Task item: Find and return every line of the data that contains the word "github".

-------- Dataset entries --------

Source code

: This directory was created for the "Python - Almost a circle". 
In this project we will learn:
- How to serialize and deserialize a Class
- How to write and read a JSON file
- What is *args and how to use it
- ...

--------
-------- Dataset entries --------

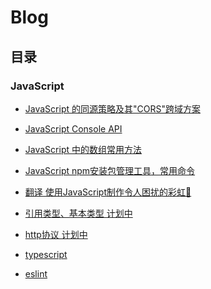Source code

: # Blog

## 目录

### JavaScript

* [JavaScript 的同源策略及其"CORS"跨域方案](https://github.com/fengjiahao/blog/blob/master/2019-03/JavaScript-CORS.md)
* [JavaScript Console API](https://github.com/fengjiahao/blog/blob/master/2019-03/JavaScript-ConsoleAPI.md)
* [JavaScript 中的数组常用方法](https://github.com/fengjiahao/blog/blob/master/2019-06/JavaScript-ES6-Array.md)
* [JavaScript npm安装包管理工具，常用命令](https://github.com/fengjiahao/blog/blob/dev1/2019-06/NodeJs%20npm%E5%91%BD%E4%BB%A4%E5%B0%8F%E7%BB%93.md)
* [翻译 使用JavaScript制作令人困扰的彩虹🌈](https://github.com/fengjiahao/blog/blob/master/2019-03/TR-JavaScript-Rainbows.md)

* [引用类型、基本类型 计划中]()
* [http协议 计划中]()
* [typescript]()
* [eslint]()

--------

Exercise solution:
* [JavaScript 的同源策略及其"CORS"跨域方案](https://github.com/fengjiahao/blog/blob/master/2019-03/JavaScript-CORS.md)
* [JavaScript Console API](https://github.com/fengjiahao/blog/blob/master/2019-03/JavaScript-ConsoleAPI.md)
* [JavaScript 中的数组常用方法](https://github.com/fengjiahao/blog/blob/master/2019-06/JavaScript-ES6-Array.md)
* [JavaScript npm安装包管理工具，常用命令](https://github.com/fengjiahao/blog/blob/dev1/2019-06/NodeJs%20npm%E5%91%BD%E4%BB%A4%E5%B0%8F%E7%BB%93.md)
* [翻译 使用JavaScript制作令人困扰的彩虹🌈](https://github.com/fengjiahao/blog/blob/master/2019-03/TR-JavaScript-Rainbows.md)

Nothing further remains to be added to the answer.